Hükmün, davacı Kurum vekili ile davalı şirketi temsilen iflas idare memuru tarafından temyiz edilmesi üzerine, temyiz isteklerinin süresinde olduğu anlaşıldıktan ve Tetkik Hâkimi ... tarafından düzenlenen raporla dosyadaki kâğıtlar okunduktan sonra işin gereği düşünüldü ve aşağıdaki karar tespit edildi.

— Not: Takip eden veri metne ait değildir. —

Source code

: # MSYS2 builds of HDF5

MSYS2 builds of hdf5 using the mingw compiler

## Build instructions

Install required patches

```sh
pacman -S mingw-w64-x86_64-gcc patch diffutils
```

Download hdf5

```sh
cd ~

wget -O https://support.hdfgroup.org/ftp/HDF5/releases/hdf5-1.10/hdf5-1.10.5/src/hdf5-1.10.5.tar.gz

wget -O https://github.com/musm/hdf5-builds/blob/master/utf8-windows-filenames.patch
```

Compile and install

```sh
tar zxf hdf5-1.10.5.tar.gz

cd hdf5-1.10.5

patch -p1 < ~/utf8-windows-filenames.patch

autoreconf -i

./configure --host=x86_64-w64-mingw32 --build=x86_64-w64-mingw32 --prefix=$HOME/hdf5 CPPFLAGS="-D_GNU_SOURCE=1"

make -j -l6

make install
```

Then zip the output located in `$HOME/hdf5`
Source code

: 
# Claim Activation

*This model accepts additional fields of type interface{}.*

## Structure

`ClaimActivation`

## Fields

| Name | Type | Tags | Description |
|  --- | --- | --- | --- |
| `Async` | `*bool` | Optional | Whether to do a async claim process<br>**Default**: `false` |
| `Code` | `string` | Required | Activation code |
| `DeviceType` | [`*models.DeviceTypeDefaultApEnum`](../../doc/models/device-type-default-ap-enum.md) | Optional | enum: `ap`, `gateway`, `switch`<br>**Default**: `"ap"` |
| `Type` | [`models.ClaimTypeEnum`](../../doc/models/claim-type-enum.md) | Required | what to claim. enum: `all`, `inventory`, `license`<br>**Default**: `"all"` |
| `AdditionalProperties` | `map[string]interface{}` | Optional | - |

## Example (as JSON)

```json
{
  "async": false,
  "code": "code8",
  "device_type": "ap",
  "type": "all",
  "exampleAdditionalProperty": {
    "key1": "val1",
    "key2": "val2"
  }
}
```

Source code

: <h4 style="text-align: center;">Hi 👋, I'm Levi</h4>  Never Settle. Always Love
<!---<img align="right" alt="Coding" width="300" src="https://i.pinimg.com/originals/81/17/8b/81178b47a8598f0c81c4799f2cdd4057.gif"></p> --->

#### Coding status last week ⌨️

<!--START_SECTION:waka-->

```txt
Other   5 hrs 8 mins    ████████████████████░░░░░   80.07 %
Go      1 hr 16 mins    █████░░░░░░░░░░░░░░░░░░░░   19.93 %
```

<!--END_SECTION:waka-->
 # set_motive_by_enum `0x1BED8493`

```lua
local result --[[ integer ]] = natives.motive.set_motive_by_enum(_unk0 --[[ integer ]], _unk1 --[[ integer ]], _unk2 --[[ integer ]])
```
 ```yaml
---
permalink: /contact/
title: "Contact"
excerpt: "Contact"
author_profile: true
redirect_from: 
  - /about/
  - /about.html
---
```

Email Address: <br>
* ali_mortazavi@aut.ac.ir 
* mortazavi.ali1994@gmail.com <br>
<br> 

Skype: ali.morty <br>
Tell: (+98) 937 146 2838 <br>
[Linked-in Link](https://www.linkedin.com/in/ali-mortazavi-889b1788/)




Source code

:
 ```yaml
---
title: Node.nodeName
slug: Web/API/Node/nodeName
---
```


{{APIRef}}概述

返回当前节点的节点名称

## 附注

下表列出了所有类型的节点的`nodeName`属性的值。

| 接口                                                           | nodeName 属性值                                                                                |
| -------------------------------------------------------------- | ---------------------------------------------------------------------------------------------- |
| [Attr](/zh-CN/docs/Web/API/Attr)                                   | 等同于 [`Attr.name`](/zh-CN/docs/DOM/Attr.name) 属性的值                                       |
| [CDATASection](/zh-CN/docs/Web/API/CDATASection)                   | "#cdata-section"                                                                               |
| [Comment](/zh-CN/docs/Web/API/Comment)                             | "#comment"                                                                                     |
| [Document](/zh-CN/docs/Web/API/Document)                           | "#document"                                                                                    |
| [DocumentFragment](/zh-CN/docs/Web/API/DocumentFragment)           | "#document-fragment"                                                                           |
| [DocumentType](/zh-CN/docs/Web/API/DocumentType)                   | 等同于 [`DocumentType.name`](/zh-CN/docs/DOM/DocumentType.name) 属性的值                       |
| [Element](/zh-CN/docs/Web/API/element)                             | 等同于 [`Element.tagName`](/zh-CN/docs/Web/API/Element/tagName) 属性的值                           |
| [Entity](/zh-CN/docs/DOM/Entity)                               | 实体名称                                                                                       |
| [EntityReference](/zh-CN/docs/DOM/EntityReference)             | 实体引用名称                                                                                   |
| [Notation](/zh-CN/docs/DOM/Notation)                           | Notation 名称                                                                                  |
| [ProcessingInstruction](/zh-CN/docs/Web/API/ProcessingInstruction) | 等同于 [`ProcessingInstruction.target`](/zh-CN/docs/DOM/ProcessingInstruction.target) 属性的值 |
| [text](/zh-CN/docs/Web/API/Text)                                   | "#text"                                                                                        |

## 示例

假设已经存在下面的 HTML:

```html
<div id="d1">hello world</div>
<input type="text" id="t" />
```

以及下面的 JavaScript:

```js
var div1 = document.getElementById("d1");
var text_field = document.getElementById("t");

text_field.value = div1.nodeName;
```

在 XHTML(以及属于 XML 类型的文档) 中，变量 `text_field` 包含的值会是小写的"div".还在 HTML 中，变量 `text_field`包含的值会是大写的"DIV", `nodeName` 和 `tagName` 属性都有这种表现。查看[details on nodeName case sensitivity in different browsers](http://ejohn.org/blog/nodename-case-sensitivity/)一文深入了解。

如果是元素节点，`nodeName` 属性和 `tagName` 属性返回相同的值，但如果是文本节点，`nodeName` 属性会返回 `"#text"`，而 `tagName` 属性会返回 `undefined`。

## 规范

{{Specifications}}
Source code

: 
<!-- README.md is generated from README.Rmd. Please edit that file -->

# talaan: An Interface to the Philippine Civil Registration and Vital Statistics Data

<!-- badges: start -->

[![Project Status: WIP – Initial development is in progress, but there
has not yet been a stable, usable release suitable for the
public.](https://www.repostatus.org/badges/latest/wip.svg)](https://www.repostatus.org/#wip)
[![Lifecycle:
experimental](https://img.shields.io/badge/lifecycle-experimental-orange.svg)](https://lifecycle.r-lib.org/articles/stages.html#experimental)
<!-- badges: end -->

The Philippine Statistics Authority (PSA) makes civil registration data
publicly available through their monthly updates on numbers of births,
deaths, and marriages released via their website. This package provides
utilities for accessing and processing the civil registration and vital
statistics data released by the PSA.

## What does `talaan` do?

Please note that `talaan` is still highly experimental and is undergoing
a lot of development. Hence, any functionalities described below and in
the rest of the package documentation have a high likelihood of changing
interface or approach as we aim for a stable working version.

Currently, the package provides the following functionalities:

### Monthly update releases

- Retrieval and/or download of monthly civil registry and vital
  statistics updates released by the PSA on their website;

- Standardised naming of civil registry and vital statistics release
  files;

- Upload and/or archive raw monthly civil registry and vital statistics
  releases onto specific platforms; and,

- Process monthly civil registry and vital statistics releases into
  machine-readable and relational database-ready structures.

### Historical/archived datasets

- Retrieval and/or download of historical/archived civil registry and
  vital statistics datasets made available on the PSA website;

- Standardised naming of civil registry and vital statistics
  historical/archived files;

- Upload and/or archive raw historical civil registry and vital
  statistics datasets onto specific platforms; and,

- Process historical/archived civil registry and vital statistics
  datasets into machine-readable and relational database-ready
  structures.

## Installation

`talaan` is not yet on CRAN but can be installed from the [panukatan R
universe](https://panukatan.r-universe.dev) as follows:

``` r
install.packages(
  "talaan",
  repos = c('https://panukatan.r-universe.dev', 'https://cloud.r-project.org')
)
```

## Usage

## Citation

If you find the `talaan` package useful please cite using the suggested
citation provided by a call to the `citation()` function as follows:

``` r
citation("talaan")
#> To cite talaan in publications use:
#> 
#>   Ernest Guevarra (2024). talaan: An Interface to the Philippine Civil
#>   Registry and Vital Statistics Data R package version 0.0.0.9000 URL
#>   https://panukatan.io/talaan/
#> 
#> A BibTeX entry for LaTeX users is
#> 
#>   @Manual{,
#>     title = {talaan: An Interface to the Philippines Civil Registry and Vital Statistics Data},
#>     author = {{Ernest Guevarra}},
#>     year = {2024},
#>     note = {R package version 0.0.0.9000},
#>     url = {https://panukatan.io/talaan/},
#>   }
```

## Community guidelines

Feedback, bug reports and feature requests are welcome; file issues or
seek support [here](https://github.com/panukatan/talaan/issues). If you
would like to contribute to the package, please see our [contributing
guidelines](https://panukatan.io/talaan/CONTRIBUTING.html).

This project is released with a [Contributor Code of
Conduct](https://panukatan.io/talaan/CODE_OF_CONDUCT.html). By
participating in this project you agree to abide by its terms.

1-) 5510 sayılı Yasa"nın 01.10.2008 tarihinde yürürlüğe giren 21. maddesiyle yeniden getirilen “sigortalı veya hak sahiplerinin işverenden isteyebilecekleri tutarlarla sınırlı” tazmin hükmünün, 5510 sayılı Yasanın yürürlüğü öncesinde gerçekleşen iş kazalarından kaynaklanan rücuan tazminat davalarında uygulanmasına olanak veren bir düzenleme bulunmadığı gözetildiğinde davanın yasal dayanağı 506 sayılı Yasanın 10 ve 26. maddeleridir. 506 sayılı Yasanın 10. maddesinde, sigortalı çalıştırılmaya başlandığının süresi içinde kuruma bildirilmemesi halinde Kuruma bildirilmeyenler için iş kazası, meslek hastalığı, hastalık ve analık hallerinde gerekli sigorta yardımlarının Kurumca sağlanacağı, ancak, sağlanan bu yardımların ve yapılan masrafların bağlanan gelirlerin aynı yasanın 26. maddesinde yazılı sorumluluk halleri aranmaksızın işverene ayrıca ödettirileceği öngörülmüştür. 10. madde koşullarının oluştuğunun anlaşılması halinde; işverenin, tarafların kusur oranı gözetilmeksizin belirlenen ilk peşin sermaye değeri ve yapılan ödemelerden, Borçlar Kanununun 43-44. maddeleri uyarınca sigortalının kusurunun %50"sinden az olmamak üzere hakkaniyet indirimi yapılarak, kurum zararından sorumlu olması gerektiği, Yargıtay’ın yerleşik uygulamaları gereğidir.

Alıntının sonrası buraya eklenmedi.